My name is Karver Everson I was born in Comox, BC in 1993 and named Gayustistalas – a name that once belonged to my father, Chief Rob Everson and before him belonged to my great uncle Bob Wilson, both of the Gigalgam Walas Kwakiutl.
I think for many people it is hard to define where they come from, I am fortunate enough to have a direct link that connects me to the first peoples of Vancouver island. A link that is time immemorial, and runs deep through my veins. For me that rich Kwakwaka’wakw and K’omoks history is what inspires me to make the art I do.
When I design, paint, carve and create I tell the stories of my ancestors and myself. Through the art form I connect to my ancestors and the legacy they fought to preserve. Although my culture is still here and thriving, its existence is threatened by the rapidly changing world. Through my art I attempt to connect both the present with the past and further understand my place within time and cultural history. In doing so shining light on an ancient world that once was and the world that surrounds us today.
I have been blessed by the mentors in my life. Working under the tutelage of Kwakwaka’wakw master carvers Richard Hunt, Calvin Hunt and David Knox. My uncle, Andy Everson, has also taught me to understand multiple facets of Northwest Coast art including rules of form-line and design. I am grateful to have these teachers in my life, as they have contributed so much to Kwakwaka’wakw and K’omoks culture.
Karver Everson is a K’ómoks carver and visual/performance artist. He was born in Comox, BC in 1993 and named Gayustistalas – a name that once belonged to his father, Chief Rob Everson of the Gigal’gam Walas Kwagut from the Kwakwaka’wakw People. Influenced greatly by his family’s connection to their cultural heritage, Karver has always been eager to learn and uphold the cultural traditions of both his K’ómoks and Kwakwaka’wakw ancestors.
Karver’s passion for art began early in life and First Nations art forms made appearances in his drawings and pieces throughout his childhood and youth. It was when Karver decided to further his skills at art school that his First Nations paintings and drawings flourished.

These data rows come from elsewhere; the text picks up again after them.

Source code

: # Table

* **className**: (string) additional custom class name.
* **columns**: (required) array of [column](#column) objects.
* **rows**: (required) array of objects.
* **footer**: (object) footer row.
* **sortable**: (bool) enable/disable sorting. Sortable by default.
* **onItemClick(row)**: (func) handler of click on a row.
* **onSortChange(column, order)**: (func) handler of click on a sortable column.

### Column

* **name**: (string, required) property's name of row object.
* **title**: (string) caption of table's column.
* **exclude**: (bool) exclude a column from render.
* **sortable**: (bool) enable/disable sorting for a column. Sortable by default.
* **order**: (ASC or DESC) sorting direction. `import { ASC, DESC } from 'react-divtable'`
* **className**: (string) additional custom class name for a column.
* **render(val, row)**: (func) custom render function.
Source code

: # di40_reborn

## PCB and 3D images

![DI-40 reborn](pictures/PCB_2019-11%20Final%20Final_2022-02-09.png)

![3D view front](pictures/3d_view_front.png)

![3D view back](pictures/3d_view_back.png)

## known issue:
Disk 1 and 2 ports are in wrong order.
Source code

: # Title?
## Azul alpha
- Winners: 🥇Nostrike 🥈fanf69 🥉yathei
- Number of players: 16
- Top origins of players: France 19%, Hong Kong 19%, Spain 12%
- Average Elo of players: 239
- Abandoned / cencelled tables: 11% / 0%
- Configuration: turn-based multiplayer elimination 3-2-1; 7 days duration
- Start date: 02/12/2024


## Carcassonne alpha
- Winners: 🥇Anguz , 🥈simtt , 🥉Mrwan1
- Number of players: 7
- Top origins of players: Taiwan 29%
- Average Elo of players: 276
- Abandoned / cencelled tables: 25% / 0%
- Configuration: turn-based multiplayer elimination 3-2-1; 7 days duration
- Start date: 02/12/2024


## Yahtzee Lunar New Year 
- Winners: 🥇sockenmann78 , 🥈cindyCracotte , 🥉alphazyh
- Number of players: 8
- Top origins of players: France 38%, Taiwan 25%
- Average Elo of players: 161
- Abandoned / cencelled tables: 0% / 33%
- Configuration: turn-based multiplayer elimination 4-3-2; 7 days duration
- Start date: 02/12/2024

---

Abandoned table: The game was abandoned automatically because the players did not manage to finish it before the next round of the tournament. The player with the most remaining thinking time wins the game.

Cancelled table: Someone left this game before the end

As an artist in the early stages of his life and career, Karver’s history as a carver is relatively recent. In the summer of 2013, Karver’s family was preparing to host a potlatch and Karver was called on to create many ceremonial pieces for the family. He’s been carving almost every day since.
Karver has worked under the tutelage of Kwakwaka’wakw master carvers Richard Hunt, Calvin Hunt, Mervyn Child and David Knox. His uncle, Andy Everson, has also taught him to understand multiple facets of Northwest Coast art including rules of formline and design.

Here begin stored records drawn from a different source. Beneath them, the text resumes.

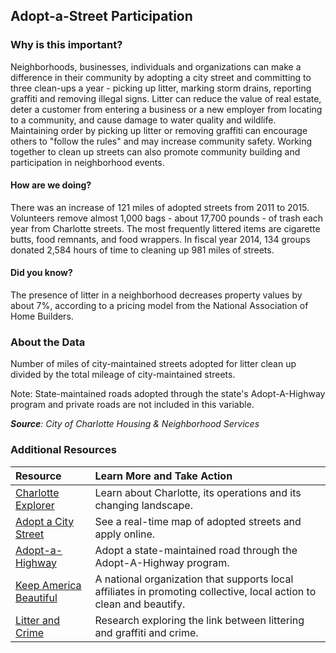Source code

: ## Adopt-a-Street Participation

### Why is this important?
Neighborhoods, businesses, individuals and organizations can make a difference in their community by adopting a city street and committing to three clean-ups a year - picking up litter, marking storm drains, reporting graffiti and removing illegal signs. Litter can reduce the value of real estate, deter a customer from entering a business or a new employer from locating to a community, and cause damage to water quality and wildlife. Maintaining order by picking up litter or removing graffiti can encourage others to "follow the rules" and may increase community safety. Working together to clean up streets can also promote community building and participation in neighborhood events.

#### How are we doing?
There was an increase of 121 miles of adopted streets from 2011 to 2015. Volunteers remove almost 1,000 bags - about 17,700 pounds - of trash each year from Charlotte streets. The most frequently littered items are cigarette butts, food remnants, and food wrappers. In fiscal year 2014, 134 groups donated 2,584 hours of time to cleaning up 981 miles of streets.

#### Did you know?
The presence of litter in a neighborhood decreases property values by about 7%, according to a pricing model from the National Association of Home Builders.

### About the Data
Number of miles of city-maintained streets adopted for litter clean up divided by the total mileage of city-maintained streets. 

Note: State-maintained roads adopted through the state's Adopt-A-Highway program and private roads are not included in this variable. 
 
_**Source**: City of Charlotte Housing & Neighborhood Services_

### Additional Resources
|Resource | Learn More and Take Action | 
|:--- | :--- |
|[Charlotte Explorer](https://explore.charlottenc.gov/)| Learn about Charlotte, its operations and its changing landscape.
|[Adopt a City Street](http://charmeck.org/city/charlotte/nbs/kcb/Pages/AdoptaCityStreetProgram.aspx)| See a real-time map of adopted streets and apply online.
|[Adopt-a-Highway](https://www.ncdot.gov/initiatives-policies/environmental/adoptahighway/Pages/default.aspx)| Adopt a state-maintained road through the Adopt-A-Highway program.
|[Keep America Beautiful](http://www.kab.org/)|A national organization that supports local affiliates in promoting collective, local action to clean and beautify.
|[Litter and Crime](http://www.economist.com/node/12630201)| Research exploring the link between littering and graffiti and crime.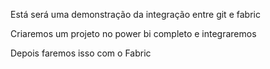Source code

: Está será uma demonstração da integração entre git e fabric

Criaremos um projeto no power bi completo e integraremos 

Depois faremos isso com o Fabric
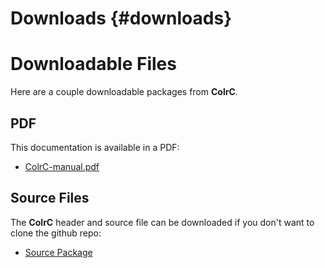 # Downloads {#downloads}

# Downloadable Files

Here are a couple downloadable packages from **ColrC**.

## PDF
This documentation is available in a PDF:
- [ColrC-manual.pdf](https://welbornprod.com/colrc/ColrC-manual.pdf)

## Source Files
The **ColrC** header and source file can be downloaded if you don't want to
clone the github repo:
- [Source Package](https://welbornprod.com/colrc/dist/colrc-latest.tar.gz)
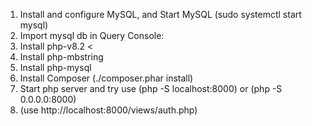 1. Install and configure MySQL, and Start MySQL (sudo systemctl start mysql)
2. Import mysql db in Query Console:
3. Install php-v8.2 <
4. Install php-mbstring
5. Install php-mysql
6. Install Composer (./composer.phar install)
7. Start php server and try use (php -S localhost:8000) or (php -S 0.0.0.0:8000)
8. (use http://localhost:8000/views/auth.php)
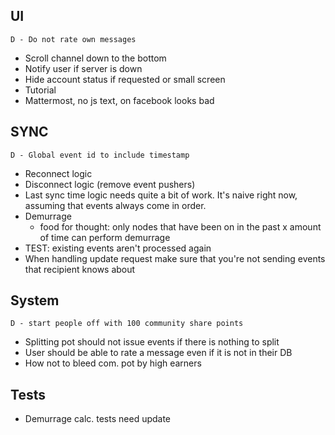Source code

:## UI
    D - Do not rate own messages
- Scroll channel down to the bottom
- Notify user if server is down
- Hide account status if requested or small screen
- Tutorial
- Mattermost, no js text, on facebook looks bad

## SYNC
    D - Global event id to include timestamp
- Reconnect logic
- Disconnect logic (remove event pushers)
- Last sync time logic needs quite a bit of work. It's naive right now, assuming that events always come in order.
- Demurrage
    * food for thought: only nodes that have been on in the past x amount of time can perform demurrage
- TEST: existing events aren't processed again
- When handling update request make sure that you're not sending events that recipient knows about

## System
    D - start people off with 100 community share points
- Splitting pot should not issue events if there is nothing to split
- User should be able to rate a message even if it is not in their DB
- How not to bleed com. pot by high earners

## Tests
- Demurrage calc. tests need update
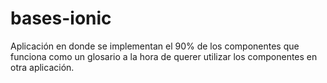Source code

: # bases-ionic

Aplicación en donde se implementan el 90% de los componentes que funciona como un glosario a la hora de querer utilizar los componentes en otra aplicación.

Karver has completed his Diploma of Fine Arts from North Island College. He is currently working toward a Bachelor of Fine Arts at the University of Victoria.

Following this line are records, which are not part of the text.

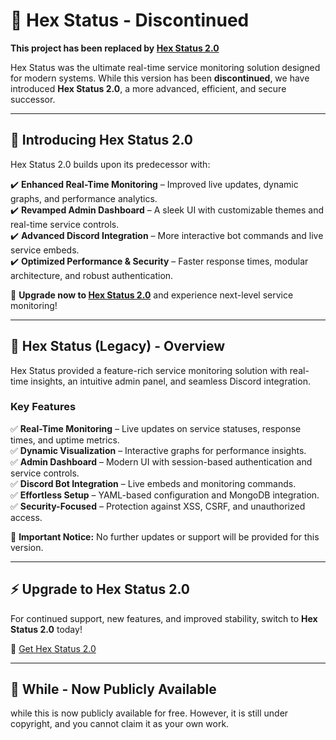 # 📢 Hex Status - Discontinued

**This project has been replaced by [Hex Status 2.0](https://hexarion.net/products/Hex-Status-20)**

Hex Status was the ultimate real-time service monitoring solution designed for modern systems. While this version has been **discontinued**, we have introduced **Hex Status 2.0**, a more advanced, efficient, and secure successor.

---

## 🚀 Introducing Hex Status 2.0
Hex Status 2.0 builds upon its predecessor with:

✔️ **Enhanced Real-Time Monitoring** – Improved live updates, dynamic graphs, and performance analytics.  
✔️ **Revamped Admin Dashboard** – A sleek UI with customizable themes and real-time service controls.  
✔️ **Advanced Discord Integration** – More interactive bot commands and live service embeds.  
✔️ **Optimized Performance & Security** – Faster response times, modular architecture, and robust authentication.  

🔗 **Upgrade now to [Hex Status 2.0](https://hexarion.net/products/Hex-Status-20)** and experience next-level service monitoring!

---

## 🔴 Hex Status (Legacy) - Overview
Hex Status provided a feature-rich service monitoring solution with real-time insights, an intuitive admin panel, and seamless Discord integration.

### Key Features
✅ **Real-Time Monitoring** – Live updates on service statuses, response times, and uptime metrics.  
✅ **Dynamic Visualization** – Interactive graphs for performance insights.  
✅ **Admin Dashboard** – Modern UI with session-based authentication and service controls.  
✅ **Discord Bot Integration** – Live embeds and monitoring commands.  
✅ **Effortless Setup** – YAML-based configuration and MongoDB integration.  
✅ **Security-Focused** – Protection against XSS, CSRF, and unauthorized access.  

🔔 **Important Notice:** No further updates or support will be provided for this version.

---

## ⚡ Upgrade to Hex Status 2.0
For continued support, new features, and improved stability, switch to **Hex Status 2.0** today!

🔗 [Get Hex Status 2.0](https://hexarion.net/products/Hex-Status-20)

---

## 📢 While - Now Publicly Available
while this is now publicly available for free. However, it is still under copyright, and you cannot claim it as your own work.
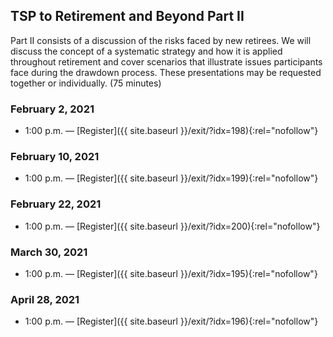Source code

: ## TSP to Retirement and Beyond Part II

Part II consists of a discussion of the risks faced by new retirees. We will discuss the concept of a systematic strategy and how it is applied throughout retirement and cover scenarios that illustrate issues participants face during the drawdown process. These presentations may be requested together or individually. (75 minutes)

### February 2, 2021

- 1:00 p.m. — [Register]({{ site.baseurl }}/exit/?idx=198){:rel="nofollow"}

### February 10, 2021

- 1:00 p.m. — [Register]({{ site.baseurl }}/exit/?idx=199){:rel="nofollow"}

### February 22, 2021

- 1:00 p.m. — [Register]({{ site.baseurl }}/exit/?idx=200){:rel="nofollow"}

### March 30, 2021

- 1:00 p.m. — [Register]({{ site.baseurl }}/exit/?idx=195){:rel="nofollow"}

### April 28, 2021

- 1:00 p.m. — [Register]({{ site.baseurl }}/exit/?idx=196){:rel="nofollow"}
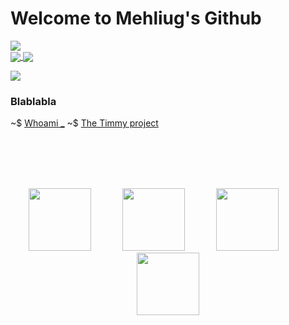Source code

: # Welcome to Mehliug's Github
![](https://komarev.com/ghpvc/?username=Mehliug-git)<br>
<a href="https://github.com/anuraghazra/github-readme-stats">
  <img align="center" src="https://github-readme-stats.vercel.app/api?username=Mehliug-git&count_private=true&show_icons=true&include_all_commits=true&hide_border=true&hide_title=false&theme=codeSTACKr" />
  <img align="center" src="https://github-readme-stats.vercel.app/api/top-langs/?username=Mehliug-git&langs_count=5&theme=github_dark&hide_border=true" />
</a>


<img src="https://root-me-badge.cloud.duboc.xyz/storage_clients/779ca298cba8edc1fd624f5adee95259/static_badge_light.png" />

  
### Blablabla

~$ <a href="https://mehliug-git.github.io/Portfolio/">Whoami _</a> 
~$ <a href="https://mehliug-bot.glitch.me/">The Timmy project</a> 


<br><br><br><br>

<p align="center">
   <img src="https://media3.giphy.com/media/ln7z2eWriiQAllfVcn/200w.webp" width="100"> &emsp;&emsp;&emsp;
   <img src="https://i.giphy.com/media/LMt9638dO8dftAjtco/200.webp" width="100"> &emsp;&emsp;&emsp;
   <img src="https://i.giphy.com/media/KzJkzjggfGN5Py6nkT/200.webp" width="100"> &emsp;&emsp;&emsp;
   <img src="https://i.giphy.com/media/IdyAQJVN2kVPNUrojM/200.webp" width="100"><br><br> &emsp;&emsp;&emsp;
</p>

In 2014 the K’ómoks First Nation began a project that commissions K’ómoks artists to create two totem poles every year for 10 years at locations that will cumulatively map the expansive territory of the K’ómoks people. The poles are intended as a form of reclamation of cultural identity, land, Aboriginal rights and title. It is through this project that Karver began carving poles, in collaboration with his mentors Randy Frank and Calvin Hunt. His first two poles depict a satiated figure holding his/her belly, expressing a sense of abundance and a sense that there is enough for everyone. One of these poles is installed on the edge of a military training facility next to a sign that states “no trespassing,” in an area that was once a sacred burial ground for high ranking First Nations people.